When compared to the regular expert tarmac (full ultegra except for crank) with the rest of the components being identical to the etap, you pay 1900$ extra for etap and the chameleon color. Even if I were to buy the regular expert and pay full price for etap it would come out to less than getting the expert etap (without taking into account any money made from selling off the ultegra components).

The other side of it is that more than the etap, what I really like about that bike is the chameleon color it comes in. Which got me thinking, since I'm going to likely be swapping out several components anyways, even if I don't go etap, why not get one of the cheaper models and get it custom painted either to look like the chameleon or an original design. 

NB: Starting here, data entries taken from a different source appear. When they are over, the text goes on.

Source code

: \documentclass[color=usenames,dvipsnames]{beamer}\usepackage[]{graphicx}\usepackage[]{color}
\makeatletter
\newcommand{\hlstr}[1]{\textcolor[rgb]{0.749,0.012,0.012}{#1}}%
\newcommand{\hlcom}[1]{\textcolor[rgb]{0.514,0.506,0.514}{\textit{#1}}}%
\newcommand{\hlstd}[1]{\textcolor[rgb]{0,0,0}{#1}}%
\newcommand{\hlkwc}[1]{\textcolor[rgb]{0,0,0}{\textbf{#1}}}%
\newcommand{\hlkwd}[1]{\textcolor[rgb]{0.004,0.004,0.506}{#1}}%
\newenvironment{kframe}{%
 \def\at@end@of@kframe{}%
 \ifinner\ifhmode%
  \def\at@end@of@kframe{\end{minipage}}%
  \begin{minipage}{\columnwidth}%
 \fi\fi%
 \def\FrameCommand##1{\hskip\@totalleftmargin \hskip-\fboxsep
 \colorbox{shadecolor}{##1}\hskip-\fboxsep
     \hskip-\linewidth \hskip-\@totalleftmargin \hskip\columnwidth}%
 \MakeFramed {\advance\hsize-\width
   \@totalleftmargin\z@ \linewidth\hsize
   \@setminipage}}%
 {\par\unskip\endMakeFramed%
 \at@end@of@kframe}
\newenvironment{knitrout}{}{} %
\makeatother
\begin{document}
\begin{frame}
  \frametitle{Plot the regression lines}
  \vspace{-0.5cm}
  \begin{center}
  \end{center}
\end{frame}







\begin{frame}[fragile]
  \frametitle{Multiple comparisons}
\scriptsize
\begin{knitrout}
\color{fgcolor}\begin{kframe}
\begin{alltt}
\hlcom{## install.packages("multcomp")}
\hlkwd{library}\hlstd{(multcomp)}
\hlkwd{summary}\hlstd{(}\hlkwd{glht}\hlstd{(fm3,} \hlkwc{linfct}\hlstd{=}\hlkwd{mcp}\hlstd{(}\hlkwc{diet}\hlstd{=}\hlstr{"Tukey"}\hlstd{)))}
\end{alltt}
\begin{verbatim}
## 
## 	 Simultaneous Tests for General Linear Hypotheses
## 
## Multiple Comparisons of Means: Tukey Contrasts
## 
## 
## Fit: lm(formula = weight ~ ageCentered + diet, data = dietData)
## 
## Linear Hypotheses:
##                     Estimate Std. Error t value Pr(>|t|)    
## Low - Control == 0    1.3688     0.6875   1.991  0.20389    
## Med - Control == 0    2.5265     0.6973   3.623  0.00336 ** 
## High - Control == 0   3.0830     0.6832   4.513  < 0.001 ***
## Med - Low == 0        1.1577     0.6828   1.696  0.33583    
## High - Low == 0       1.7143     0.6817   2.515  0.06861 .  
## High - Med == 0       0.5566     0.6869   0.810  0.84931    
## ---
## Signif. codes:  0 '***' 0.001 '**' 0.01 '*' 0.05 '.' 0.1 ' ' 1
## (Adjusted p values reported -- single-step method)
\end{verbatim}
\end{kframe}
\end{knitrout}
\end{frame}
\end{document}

The comps now come in the 10r carbon, full ultegra still, with downgraded stem/seatpost/seat etc for $3000. So at this cost depending on price of a custom paint job (looking into it at a nearby authorized spec refinisher). I might even be able to upgrade to etap for cheaper than getting the full etap expert. My one concern with this option is that the comps are listed as having threaded bbs vs the OSBB on the experts, which I'm not sure if it will allow me to still use an sworks crankset on it. 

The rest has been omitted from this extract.